Abortion as “Growth Experience”
The Law Giveth: Legal Aspects of the Abortion Controversy
By Barbara Milbauer in collaboration with Bert N. Obrentz
Review Author: Dave Andrusko
Although the Right to Life movement has nibbled away around the edges, the virtually unfettered right to abortion allegedly found lurking in the “penumbra” of various amendments to the Constitution is still completely intact. All attempts even partially to hedge that liberty have been dashed.
The single meaningful exception to an otherwise unbroken string of pro-abortion Supreme Court victories is a series of decisions in 1977 and 1980 that affirmed the constitutionality of laws denying Medicaid funding for most abortions. Even in this instance the difference was more symbolic than substantive: estimates are that 90 to 95 percent of the women who would have used federal Medicaid dollars had they been available simply switched to state money or found private sources.
Yet to Barbara Milbauer, the relatively minor setback in the Beal, Maher, Poelker, and McRae cases is nothing short of catastrophic. Indeed, we’re informed that the Court’s decisions on Medicaid funding “signaled the end of the great dream of reproductive freedom.”
The casual reader, not familiar with the pro-abortion penchant for apocalyptic language, might wonder, “What is going on?” What is it about a decision that affects a minuscule fraction of the women seeking abortions that drives Milbauer to portray those who oppose abortion — or even federal funding of abortion — as closet storm troopers, spiritual descendants of Anthony Comstock, and, all in all, thoroughly reprehensible people bent on harrying poor women into early graves?
How can such a minor obstacle as the inability of every single low-income woman to have her abortion paid for by Medicaid possibly be blown up to “signal the end of the great dream of reproductive freedom”?
The answer is most revealing. To the Milbauers of this world, women’s right to abort is not merely important, not even just vital. No, the right to abortion has taken on ontological overtones. Quoting the late Judge John F. Dooling, Milbauer tells us that for women abortion is “nearly allied to their right to be.”
Nearly allied to their right to be! The assumptions about women contained in that remarkable sentence reveal something about abortion proponents that is even more important than the legal analysis which makes up the bulk of this book.
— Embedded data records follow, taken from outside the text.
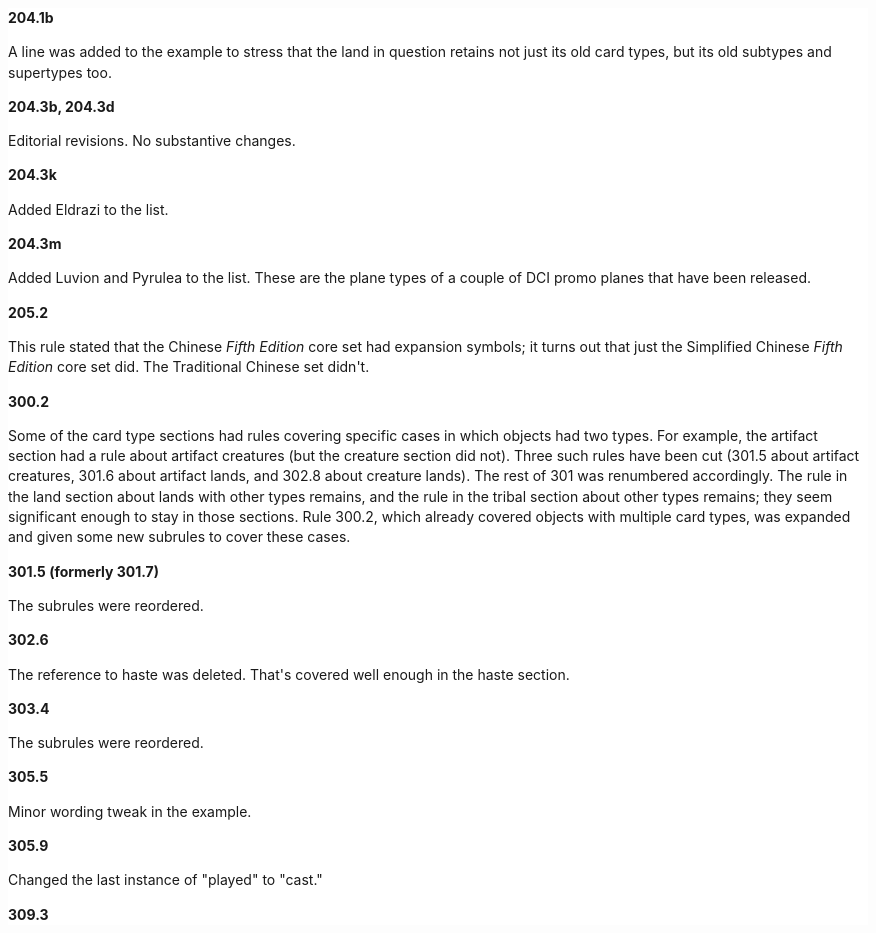 
**204.1b**
  
 A line was added to the example to stress that the land in question retains not just its old card types, but its old subtypes and supertypes too.


**204.3b, 204.3d**
  
 Editorial revisions. No substantive changes.


**204.3k**
  
 Added Eldrazi to the list.


**204.3m**
  
 Added Luvion and Pyrulea to the list. These are the plane types of a couple of DCI promo planes that have been released.


**205.2**
  
 This rule stated that the Chinese *Fifth Edition* core set had expansion symbols; it turns out that just the Simplified Chinese *Fifth Edition* core set did. The Traditional Chinese set didn't.


**300.2**
  
 Some of the card type sections had rules covering specific cases in which objects had two types. For example, the artifact section had a rule about artifact creatures (but the creature section did not). Three such rules have been cut (301.5 about artifact creatures, 301.6 about artifact lands, and 302.8 about creature lands). The rest of 301 was renumbered accordingly. The rule in the land section about lands with other types remains, and the rule in the tribal section about other types remains; they seem significant enough to stay in those sections. Rule 300.2, which already covered objects with multiple card types, was expanded and given some new subrules to cover these cases.


**301.5 (formerly 301.7)**
  
 The subrules were reordered.


**302.6**
  
 The reference to haste was deleted. That's covered well enough in the haste section.


**303.4**
  
 The subrules were reordered.


**305.5**
  
 Minor wording tweak in the example.


**305.9**
  
 Changed the last instance of "played" to "cast."


**309.3**
  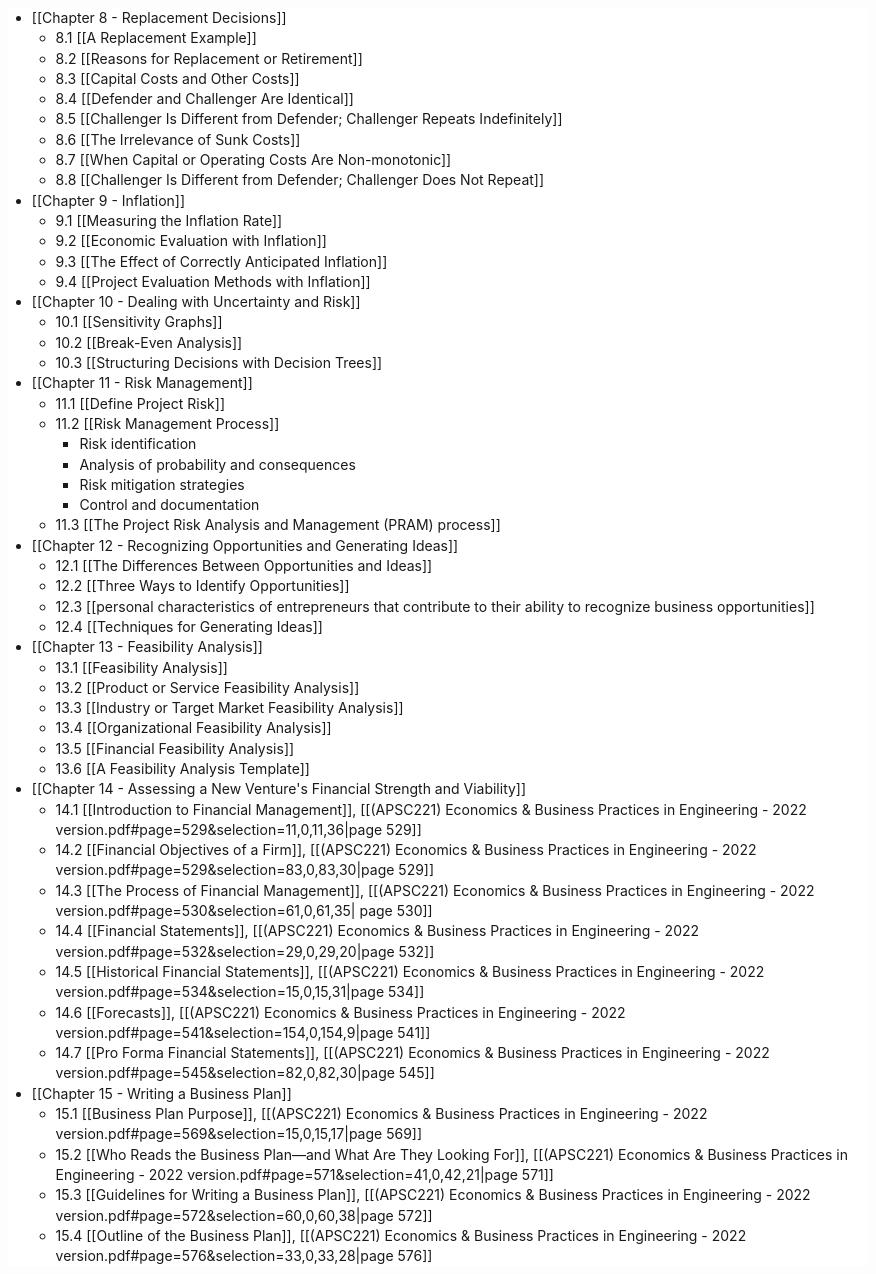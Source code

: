 - [[Chapter 8 - Replacement Decisions]]
    - 8.1 [[A Replacement Example]]
    - 8.2 [[Reasons for Replacement or Retirement]]
    - 8.3 [[Capital Costs and Other Costs]]
    - 8.4 [[Defender and Challenger Are Identical]]
    - 8.5 [[Challenger Is Different from Defender; Challenger Repeats Indefinitely]]
    - 8.6 [[The Irrelevance of Sunk Costs]]
    - 8.7 [[When Capital or Operating Costs Are Non-monotonic]]
    - 8.8 [[Challenger Is Different from Defender; Challenger Does Not Repeat]]
- [[Chapter 9 - Inflation]]
    - 9.1 [[Measuring the Inflation Rate]]
    - 9.2 [[Economic Evaluation with Inflation]]
    - 9.3 [[The Effect of Correctly Anticipated Inflation]]
    - 9.4 [[Project Evaluation Methods with Inflation]]
- [[Chapter 10 - Dealing with Uncertainty and Risk]]
    - 10.1 [[Sensitivity Graphs]]
    - 10.2 [[Break-Even Analysis]]
    - 10.3 [[Structuring Decisions with Decision Trees]]
- [[Chapter 11 - Risk Management]]
    - 11.1 [[Define Project Risk]]
    - 11.2 [[Risk Management Process]]
        - Risk identification
        - Analysis of probability and consequences
        - Risk mitigation strategies
        - Control and documentation
    - 11.3 [[The Project Risk Analysis and Management (PRAM) process]]
- [[Chapter 12 - Recognizing Opportunities and Generating Ideas]]
    - 12.1 [[The Differences Between Opportunities and Ideas]]
    - 12.2 [[Three Ways to Identify Opportunities]]
    - 12.3 [[personal characteristics of entrepreneurs that contribute to their ability to recognize business opportunities]]
    - 12.4 [[Techniques for Generating Ideas]]
- [[Chapter 13 - Feasibility Analysis]]
    - 13.1 [[Feasibility Analysis]]
    - 13.2 [[Product or Service Feasibility Analysis]]
    - 13.3 [[Industry or Target Market Feasibility Analysis]]
    - 13.4 [[Organizational Feasibility Analysis]]
    - 13.5 [[Financial Feasibility Analysis]]
    - 13.6 [[A Feasibility Analysis Template]]
- [[Chapter 14 - Assessing a New Venture's Financial Strength and Viability]]
    - 14.1 [[Introduction to Financial Management]], [[(APSC221) Economics & Business Practices in Engineering - 2022 version.pdf#page=529&selection=11,0,11,36|page 529]]
    - 14.2 [[Financial Objectives of a Firm]], [[(APSC221) Economics & Business Practices in Engineering - 2022 version.pdf#page=529&selection=83,0,83,30|page 529]]
    - 14.3 [[The Process of Financial Management]], [[(APSC221) Economics & Business Practices in Engineering - 2022 version.pdf#page=530&selection=61,0,61,35| page 530]]
    - 14.4 [[Financial Statements]], [[(APSC221) Economics & Business Practices in Engineering - 2022 version.pdf#page=532&selection=29,0,29,20|page 532]]
    - 14.5 [[Historical Financial Statements]], [[(APSC221) Economics & Business Practices in Engineering - 2022 version.pdf#page=534&selection=15,0,15,31|page 534]]
    - 14.6 [[Forecasts]], [[(APSC221) Economics & Business Practices in Engineering - 2022 version.pdf#page=541&selection=154,0,154,9|page 541]]
    - 14.7 [[Pro Forma Financial Statements]], [[(APSC221) Economics & Business Practices in Engineering - 2022 version.pdf#page=545&selection=82,0,82,30|page 545]]
- [[Chapter 15 - Writing a Business Plan]]
    - 15.1 [[Business Plan Purpose]], [[(APSC221) Economics & Business Practices in Engineering - 2022 version.pdf#page=569&selection=15,0,15,17|page 569]]
    - 15.2 [[Who Reads the Business Plan—and What Are They Looking For]], [[(APSC221) Economics & Business Practices in Engineering - 2022 version.pdf#page=571&selection=41,0,42,21|page 571]]
    - 15.3 [[Guidelines for Writing a Business Plan]], [[(APSC221) Economics & Business Practices in Engineering - 2022 version.pdf#page=572&selection=60,0,60,38|page 572]]
    - 15.4 [[Outline of the Business Plan]], [[(APSC221) Economics & Business Practices in Engineering - 2022 version.pdf#page=576&selection=33,0,33,28|page 576]]
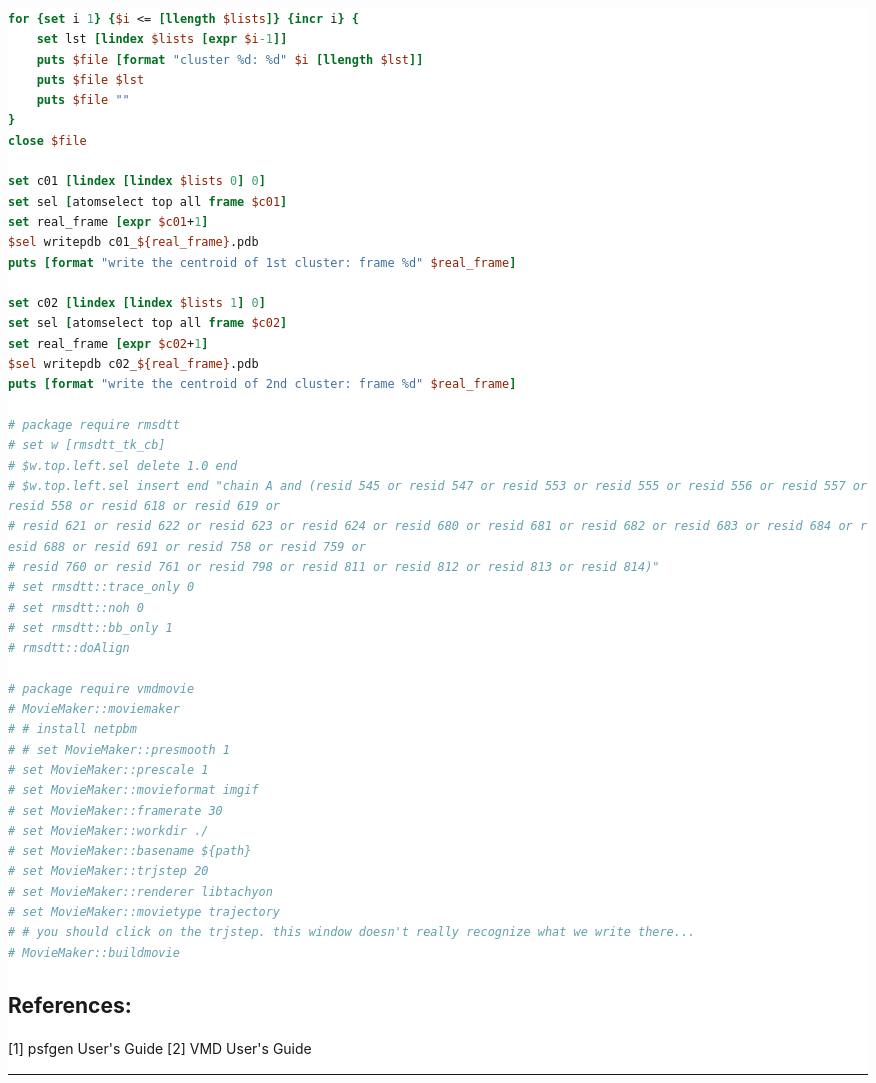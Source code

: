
 ```Tcl
for {set i 1} {$i <= [llength $lists]} {incr i} {
    set lst [lindex $lists [expr $i-1]]
    puts $file [format "cluster %d: %d" $i [llength $lst]]
    puts $file $lst
    puts $file ""
}
close $file

set c01 [lindex [lindex $lists 0] 0]
set sel [atomselect top all frame $c01]
set real_frame [expr $c01+1]
$sel writepdb c01_${real_frame}.pdb
puts [format "write the centroid of 1st cluster: frame %d" $real_frame]

set c02 [lindex [lindex $lists 1] 0]
set sel [atomselect top all frame $c02]
set real_frame [expr $c02+1]
$sel writepdb c02_${real_frame}.pdb
puts [format "write the centroid of 2nd cluster: frame %d" $real_frame]

# package require rmsdtt
# set w [rmsdtt_tk_cb]
# $w.top.left.sel delete 1.0 end
# $w.top.left.sel insert end "chain A and (resid 545 or resid 547 or resid 553 or resid 555 or resid 556 or resid 557 or resid 558 or resid 618 or resid 619 or 
# resid 621 or resid 622 or resid 623 or resid 624 or resid 680 or resid 681 or resid 682 or resid 683 or resid 684 or resid 688 or resid 691 or resid 758 or resid 759 or 
# resid 760 or resid 761 or resid 798 or resid 811 or resid 812 or resid 813 or resid 814)"
# set rmsdtt::trace_only 0
# set rmsdtt::noh 0
# set rmsdtt::bb_only 1
# rmsdtt::doAlign

# package require vmdmovie
# MovieMaker::moviemaker
# # install netpbm
# # set MovieMaker::presmooth 1
# set MovieMaker::prescale 1
# set MovieMaker::movieformat imgif
# set MovieMaker::framerate 30
# set MovieMaker::workdir ./
# set MovieMaker::basename ${path}
# set MovieMaker::trjstep 20
# set MovieMaker::renderer libtachyon
# set MovieMaker::movietype trajectory
# # you should click on the trjstep. this window doesn't really recognize what we write there...
# MovieMaker::buildmovie


```
## References:
[1] psfgen User's Guide 
[2] VMD User's Guide

---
As is the case with almost all abortion ideologues, Milbauer refuses to address the core question: Is the unborn child a fellow member of the human family, one to whom we, as responsible adults, owe love, life, and justice? Instead, Milbauer is determined to portray abortion as a growth experience for women whose development has been stymied by male oppression. This is no small order; it requires her to play skillfully the pro-abortion people’s favorite parlor game: divorcing words from their meaning.
Take the idea of sacrifice. Not so long ago, almost everyone would have admired a woman who, faced with an unplanned pregnancy, nonetheless spared the life of her child. If asked, people would have praised her willingness to sacrifice an important but lesser value — her own immediate advantage — for a greater value — the child’s life.
Milbauer turns this on its head. Relying on the work of Carol Gilligan, Milbauer argues that women’s emotional and intellectual growth has been stunted because, traditionally, they have not been allowed to take control of their lives. Thus, our hypothetical example of sacrifice is, in reality, an example of a contemptible self-denial. Lo and behold, the decision not to kill a defenseless unborn child is really “the avoidance of taking real responsibility for making a choice.” Pulverize a 20 gram unborn baby and be a new woman! Needless to say, giving the child up for adoption is unacceptably traumatic to the woman, never mind that the child would live.
To anyone who takes the time to think through what feminists like Milbauer are saying, the irony is obvious: their opinion of women is decidedly unflattering. As Feminist for Life Rosemary Bottcher has noted, many women who claim to be feminists depict women as stupid, gullible, vulnerable, and incompetent.
Such “feminists” believe, Bottcher writes, that
women have the right to be frivolous and self-indulgent. They cannot be asked to endure any hardship or even inconvenience for the sake of [providing] joy for a childless couple or life for a blameless child. Women cannot be expected to conform to a standard of minimal decency, much less one of selflessness.
The Law Giveth will be welcomed by those ill at ease with complexity. The book is replete with buzz words which George Orwell once said had the advantage of both doing people’s thinking for them and “partially concealing your meaning even from yourself.” It is tailor-made for those unwilling or unable to grasp the difference between sacrifice and selfishness, “potential life” and life with potential, and life and death.